* **BRIEF**: Check every line of the data for the word "aussi", and copy those that have it.

* **Records from a dataset**:

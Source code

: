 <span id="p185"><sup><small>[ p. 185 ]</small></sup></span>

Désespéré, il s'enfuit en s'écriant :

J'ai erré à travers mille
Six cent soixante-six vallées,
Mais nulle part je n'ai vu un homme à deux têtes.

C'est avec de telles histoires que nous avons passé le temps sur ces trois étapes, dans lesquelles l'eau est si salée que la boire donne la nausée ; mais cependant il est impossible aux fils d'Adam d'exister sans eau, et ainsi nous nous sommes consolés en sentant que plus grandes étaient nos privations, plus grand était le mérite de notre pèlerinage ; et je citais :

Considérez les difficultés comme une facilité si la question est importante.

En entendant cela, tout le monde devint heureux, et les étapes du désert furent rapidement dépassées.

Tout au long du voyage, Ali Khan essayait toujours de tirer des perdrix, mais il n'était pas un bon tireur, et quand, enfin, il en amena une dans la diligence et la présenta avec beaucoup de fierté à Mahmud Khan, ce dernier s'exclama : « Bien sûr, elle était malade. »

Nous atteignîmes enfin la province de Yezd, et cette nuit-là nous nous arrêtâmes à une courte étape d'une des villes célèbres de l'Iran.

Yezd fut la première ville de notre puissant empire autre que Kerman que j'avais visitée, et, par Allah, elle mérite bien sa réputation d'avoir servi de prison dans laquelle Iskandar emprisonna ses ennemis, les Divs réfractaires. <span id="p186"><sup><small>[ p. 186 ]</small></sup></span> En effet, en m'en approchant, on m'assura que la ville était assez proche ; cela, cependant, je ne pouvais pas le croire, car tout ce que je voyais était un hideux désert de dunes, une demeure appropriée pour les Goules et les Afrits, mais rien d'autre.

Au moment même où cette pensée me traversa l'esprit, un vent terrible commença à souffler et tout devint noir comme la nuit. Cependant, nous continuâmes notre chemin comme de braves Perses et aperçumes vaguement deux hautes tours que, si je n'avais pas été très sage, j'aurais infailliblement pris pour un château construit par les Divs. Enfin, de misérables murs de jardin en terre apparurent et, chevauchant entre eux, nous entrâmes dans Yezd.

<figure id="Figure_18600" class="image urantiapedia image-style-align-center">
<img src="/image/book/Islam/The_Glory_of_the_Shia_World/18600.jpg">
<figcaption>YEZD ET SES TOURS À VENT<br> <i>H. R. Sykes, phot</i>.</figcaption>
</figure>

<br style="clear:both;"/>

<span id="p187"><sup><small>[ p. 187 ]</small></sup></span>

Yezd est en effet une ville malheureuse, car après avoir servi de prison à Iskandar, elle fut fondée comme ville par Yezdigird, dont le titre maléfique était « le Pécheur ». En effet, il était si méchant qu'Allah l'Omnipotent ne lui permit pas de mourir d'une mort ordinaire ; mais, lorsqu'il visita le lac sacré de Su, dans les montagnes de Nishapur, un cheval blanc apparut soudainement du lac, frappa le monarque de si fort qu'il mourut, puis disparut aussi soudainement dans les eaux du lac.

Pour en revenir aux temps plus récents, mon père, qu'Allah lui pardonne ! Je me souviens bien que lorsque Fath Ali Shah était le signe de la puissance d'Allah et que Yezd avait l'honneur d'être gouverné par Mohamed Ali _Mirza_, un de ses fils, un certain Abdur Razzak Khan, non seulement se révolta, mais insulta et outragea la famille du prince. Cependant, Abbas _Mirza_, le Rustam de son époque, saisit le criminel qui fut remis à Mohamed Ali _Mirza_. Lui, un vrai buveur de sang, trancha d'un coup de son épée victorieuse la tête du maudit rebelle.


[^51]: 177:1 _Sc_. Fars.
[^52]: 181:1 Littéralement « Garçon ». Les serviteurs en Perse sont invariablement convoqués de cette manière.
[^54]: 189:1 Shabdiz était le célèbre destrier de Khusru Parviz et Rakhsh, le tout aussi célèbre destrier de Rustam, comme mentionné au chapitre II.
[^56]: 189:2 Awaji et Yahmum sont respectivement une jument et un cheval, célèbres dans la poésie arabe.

* **SOLUTION**:
Yezd est en effet une ville malheureuse, car après avoir servi de prison à Iskandar, elle fut fondée comme ville par Yezdigird, dont le titre maléfique était « le Pécheur ». En effet, il était si méchant qu'Allah l'Omnipotent ne lui permit pas de mourir d'une mort ordinaire ; mais, lorsqu'il visita le lac sacré de Su, dans les montagnes de Nishapur, un cheval blanc apparut soudainement du lac, frappa le monarque de si fort qu'il mourut, puis disparut aussi soudainement dans les eaux du lac.
[^54]: 189:1 Shabdiz était le célèbre destrier de Khusru Parviz et Rakhsh, le tout aussi célèbre destrier de Rustam, comme mentionné au chapitre II.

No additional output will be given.